### Action item
What is the number of lines below that contain the string "крім"? Give it and nothing else.

-=-=-=-=-

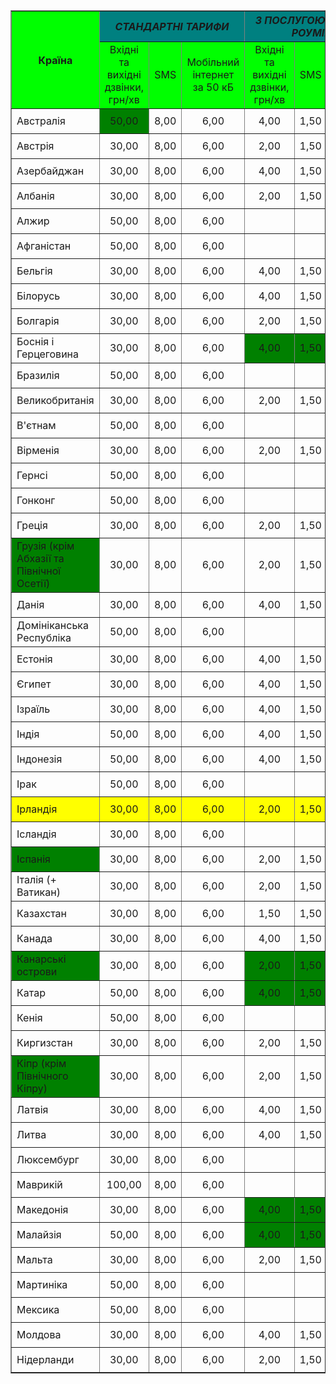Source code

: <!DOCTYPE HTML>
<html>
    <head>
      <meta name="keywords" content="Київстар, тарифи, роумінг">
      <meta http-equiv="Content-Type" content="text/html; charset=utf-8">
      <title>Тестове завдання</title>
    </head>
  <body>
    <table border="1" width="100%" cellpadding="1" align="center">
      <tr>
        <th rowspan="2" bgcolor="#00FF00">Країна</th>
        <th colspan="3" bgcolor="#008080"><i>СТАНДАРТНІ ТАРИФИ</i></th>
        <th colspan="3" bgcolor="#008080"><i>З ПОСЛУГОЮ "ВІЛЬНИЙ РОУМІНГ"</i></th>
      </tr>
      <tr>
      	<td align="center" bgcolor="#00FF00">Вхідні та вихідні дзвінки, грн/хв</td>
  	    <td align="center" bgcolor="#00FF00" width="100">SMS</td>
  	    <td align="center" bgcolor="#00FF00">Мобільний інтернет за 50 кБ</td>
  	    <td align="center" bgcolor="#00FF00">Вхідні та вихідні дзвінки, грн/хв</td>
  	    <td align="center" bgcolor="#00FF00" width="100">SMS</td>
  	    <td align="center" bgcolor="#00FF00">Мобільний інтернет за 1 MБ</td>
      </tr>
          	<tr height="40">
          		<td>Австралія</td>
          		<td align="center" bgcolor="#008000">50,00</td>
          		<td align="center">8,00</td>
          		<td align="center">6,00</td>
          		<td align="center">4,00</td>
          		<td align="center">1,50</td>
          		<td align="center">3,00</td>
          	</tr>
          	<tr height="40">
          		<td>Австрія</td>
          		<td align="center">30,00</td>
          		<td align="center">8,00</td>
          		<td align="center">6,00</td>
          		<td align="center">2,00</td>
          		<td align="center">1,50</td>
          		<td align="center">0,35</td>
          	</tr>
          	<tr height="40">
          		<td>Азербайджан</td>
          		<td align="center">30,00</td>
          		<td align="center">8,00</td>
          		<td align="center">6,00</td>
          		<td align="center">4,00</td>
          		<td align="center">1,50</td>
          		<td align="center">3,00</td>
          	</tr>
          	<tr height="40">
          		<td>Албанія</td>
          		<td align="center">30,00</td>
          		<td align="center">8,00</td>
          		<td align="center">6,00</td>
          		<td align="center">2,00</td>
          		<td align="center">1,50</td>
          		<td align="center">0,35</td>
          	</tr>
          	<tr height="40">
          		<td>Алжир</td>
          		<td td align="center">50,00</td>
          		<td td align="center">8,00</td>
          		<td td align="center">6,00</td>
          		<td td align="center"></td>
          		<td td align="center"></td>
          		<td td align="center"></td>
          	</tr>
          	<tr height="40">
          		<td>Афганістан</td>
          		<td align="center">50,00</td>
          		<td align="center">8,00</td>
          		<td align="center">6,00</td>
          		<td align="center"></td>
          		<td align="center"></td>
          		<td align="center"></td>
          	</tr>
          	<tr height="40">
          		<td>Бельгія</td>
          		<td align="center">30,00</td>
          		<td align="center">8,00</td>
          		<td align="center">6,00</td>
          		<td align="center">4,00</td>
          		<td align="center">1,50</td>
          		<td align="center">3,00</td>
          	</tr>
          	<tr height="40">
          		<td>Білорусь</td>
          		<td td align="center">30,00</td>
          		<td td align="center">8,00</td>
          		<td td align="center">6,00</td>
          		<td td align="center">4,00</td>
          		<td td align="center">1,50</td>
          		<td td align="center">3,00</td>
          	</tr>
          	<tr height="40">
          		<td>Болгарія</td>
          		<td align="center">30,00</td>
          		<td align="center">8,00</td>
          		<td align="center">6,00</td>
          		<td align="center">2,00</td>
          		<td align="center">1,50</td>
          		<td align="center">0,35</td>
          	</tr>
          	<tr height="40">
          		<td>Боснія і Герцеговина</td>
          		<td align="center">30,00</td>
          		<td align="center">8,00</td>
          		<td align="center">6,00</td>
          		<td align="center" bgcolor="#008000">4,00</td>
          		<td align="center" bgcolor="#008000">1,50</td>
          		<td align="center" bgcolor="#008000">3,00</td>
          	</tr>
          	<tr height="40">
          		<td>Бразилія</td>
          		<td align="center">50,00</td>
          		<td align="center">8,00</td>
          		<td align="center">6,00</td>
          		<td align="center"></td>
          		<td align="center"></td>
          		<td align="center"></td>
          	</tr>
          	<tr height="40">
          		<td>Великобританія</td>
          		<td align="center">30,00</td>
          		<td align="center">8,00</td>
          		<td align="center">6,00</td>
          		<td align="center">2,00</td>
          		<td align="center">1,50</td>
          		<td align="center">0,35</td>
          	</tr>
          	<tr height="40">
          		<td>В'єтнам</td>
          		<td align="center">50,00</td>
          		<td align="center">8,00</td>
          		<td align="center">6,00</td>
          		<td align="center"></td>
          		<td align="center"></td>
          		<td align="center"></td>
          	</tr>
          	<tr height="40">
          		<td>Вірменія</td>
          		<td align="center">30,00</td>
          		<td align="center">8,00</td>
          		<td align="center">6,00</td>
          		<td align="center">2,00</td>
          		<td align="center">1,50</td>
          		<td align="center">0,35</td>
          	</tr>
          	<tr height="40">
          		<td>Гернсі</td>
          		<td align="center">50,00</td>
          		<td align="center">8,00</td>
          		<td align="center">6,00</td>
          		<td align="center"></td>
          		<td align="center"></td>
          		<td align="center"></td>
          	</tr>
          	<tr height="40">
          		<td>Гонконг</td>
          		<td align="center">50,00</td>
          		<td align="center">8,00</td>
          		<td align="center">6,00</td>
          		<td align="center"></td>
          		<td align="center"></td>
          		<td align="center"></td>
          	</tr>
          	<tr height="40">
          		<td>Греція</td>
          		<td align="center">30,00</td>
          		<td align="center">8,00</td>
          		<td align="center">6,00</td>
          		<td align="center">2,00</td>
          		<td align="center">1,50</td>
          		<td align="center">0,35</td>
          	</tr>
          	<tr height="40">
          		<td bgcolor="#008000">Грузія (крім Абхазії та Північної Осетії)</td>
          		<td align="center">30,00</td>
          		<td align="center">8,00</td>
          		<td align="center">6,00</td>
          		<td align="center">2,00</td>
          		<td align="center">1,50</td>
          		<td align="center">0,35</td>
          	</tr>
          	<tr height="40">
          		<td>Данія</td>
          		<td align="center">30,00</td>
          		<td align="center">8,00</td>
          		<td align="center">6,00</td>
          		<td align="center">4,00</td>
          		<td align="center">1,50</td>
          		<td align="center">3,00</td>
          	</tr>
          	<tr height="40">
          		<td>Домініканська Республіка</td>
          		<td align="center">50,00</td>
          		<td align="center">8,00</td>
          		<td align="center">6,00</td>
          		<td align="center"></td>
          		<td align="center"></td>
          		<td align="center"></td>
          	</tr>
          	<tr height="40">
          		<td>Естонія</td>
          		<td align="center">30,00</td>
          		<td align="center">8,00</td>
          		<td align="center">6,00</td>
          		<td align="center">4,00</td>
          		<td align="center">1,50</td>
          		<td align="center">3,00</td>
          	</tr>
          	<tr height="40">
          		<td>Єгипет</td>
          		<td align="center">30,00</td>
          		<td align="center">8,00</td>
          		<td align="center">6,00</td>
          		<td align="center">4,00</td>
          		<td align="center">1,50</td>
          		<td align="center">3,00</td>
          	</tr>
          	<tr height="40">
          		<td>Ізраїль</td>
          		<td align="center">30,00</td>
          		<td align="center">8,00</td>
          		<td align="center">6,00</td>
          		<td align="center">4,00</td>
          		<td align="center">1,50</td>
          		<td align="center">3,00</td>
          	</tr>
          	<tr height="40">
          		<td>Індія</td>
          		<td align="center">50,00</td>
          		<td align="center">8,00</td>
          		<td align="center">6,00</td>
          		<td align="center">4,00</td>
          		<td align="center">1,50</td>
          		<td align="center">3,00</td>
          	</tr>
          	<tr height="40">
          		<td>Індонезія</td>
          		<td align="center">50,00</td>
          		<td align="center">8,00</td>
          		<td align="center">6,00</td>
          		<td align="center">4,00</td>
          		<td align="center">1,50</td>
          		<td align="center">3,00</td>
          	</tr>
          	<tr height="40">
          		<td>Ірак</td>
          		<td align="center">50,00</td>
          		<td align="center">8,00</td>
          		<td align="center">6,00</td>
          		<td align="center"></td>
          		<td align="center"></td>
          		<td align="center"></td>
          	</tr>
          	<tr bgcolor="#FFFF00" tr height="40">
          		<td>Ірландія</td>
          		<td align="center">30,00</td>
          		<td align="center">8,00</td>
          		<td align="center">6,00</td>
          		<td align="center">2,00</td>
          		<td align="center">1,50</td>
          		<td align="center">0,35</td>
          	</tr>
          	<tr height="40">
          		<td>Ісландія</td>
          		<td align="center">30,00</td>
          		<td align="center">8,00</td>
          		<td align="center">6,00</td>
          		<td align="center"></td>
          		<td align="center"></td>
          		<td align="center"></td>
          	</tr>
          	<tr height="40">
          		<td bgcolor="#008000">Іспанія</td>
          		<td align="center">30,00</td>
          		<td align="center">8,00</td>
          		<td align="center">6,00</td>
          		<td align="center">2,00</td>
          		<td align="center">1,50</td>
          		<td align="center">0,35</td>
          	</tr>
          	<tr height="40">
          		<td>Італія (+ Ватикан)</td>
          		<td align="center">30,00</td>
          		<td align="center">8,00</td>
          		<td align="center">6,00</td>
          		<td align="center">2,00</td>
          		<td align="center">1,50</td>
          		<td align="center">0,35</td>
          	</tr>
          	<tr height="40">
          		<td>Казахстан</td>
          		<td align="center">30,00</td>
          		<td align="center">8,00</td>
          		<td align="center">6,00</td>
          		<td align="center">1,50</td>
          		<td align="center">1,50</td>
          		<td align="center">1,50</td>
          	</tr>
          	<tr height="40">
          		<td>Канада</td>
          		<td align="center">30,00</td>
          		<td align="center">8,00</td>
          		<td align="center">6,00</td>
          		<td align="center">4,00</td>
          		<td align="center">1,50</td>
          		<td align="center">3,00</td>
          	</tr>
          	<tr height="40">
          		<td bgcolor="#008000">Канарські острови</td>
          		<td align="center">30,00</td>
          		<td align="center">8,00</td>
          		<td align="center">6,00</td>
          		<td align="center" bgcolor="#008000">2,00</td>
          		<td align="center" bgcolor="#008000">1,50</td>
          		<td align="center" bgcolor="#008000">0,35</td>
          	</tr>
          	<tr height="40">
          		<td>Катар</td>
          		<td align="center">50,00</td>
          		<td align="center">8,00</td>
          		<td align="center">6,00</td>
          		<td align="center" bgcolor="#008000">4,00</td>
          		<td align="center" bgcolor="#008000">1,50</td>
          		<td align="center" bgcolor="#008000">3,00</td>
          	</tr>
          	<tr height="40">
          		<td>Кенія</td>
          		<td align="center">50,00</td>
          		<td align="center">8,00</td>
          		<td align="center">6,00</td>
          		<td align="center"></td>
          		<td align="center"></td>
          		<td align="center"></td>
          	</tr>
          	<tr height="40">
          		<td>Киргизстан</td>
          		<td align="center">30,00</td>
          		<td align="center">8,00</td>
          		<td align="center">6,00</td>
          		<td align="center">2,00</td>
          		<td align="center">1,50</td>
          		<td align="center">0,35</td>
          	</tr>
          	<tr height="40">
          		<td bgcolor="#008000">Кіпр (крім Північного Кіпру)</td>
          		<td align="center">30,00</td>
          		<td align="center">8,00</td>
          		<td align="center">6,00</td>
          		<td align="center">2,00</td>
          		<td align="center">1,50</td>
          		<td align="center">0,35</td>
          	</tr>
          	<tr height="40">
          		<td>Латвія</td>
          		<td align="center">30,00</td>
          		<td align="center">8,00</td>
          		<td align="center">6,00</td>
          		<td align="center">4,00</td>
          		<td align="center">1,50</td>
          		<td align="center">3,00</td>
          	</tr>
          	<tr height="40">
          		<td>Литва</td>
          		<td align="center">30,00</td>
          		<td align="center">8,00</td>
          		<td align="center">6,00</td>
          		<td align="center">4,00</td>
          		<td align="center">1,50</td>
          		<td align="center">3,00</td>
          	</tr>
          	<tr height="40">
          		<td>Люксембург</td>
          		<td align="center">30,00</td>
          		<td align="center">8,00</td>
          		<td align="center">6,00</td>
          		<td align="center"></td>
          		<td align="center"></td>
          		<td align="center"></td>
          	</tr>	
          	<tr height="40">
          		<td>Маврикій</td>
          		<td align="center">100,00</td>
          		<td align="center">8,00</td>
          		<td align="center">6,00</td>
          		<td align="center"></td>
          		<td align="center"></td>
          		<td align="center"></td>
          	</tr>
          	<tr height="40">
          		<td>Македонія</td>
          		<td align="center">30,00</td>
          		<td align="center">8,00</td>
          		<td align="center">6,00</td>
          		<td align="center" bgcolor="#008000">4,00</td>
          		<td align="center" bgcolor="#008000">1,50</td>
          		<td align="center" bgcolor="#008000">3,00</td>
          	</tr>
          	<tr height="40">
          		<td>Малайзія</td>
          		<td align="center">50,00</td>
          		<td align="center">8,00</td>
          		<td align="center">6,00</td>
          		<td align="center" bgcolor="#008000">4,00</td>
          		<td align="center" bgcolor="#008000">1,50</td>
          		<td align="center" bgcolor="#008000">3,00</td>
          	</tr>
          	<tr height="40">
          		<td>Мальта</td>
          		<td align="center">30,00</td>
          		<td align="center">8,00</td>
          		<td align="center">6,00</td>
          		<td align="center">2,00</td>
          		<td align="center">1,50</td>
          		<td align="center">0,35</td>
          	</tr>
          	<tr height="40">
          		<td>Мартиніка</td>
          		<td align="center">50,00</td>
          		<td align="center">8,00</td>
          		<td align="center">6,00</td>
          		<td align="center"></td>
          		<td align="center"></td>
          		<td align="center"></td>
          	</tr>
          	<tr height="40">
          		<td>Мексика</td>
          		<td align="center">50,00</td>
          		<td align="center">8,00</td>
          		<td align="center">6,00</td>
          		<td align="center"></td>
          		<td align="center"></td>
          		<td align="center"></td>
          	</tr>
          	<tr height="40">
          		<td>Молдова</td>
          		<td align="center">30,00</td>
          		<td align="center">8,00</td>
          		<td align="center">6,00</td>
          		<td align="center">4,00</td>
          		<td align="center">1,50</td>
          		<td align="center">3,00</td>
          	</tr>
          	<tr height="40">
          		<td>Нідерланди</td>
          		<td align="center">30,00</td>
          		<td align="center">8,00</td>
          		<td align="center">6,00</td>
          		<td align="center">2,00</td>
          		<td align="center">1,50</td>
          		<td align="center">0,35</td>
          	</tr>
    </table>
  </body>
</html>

-=-=-=-=-

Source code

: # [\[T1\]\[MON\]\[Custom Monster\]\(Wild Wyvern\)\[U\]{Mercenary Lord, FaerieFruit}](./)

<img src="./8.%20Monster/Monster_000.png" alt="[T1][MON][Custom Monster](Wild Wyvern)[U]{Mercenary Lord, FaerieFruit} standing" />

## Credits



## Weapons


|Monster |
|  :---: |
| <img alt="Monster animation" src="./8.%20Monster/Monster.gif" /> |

-=-=-=-=-

### Solution to this exercise
2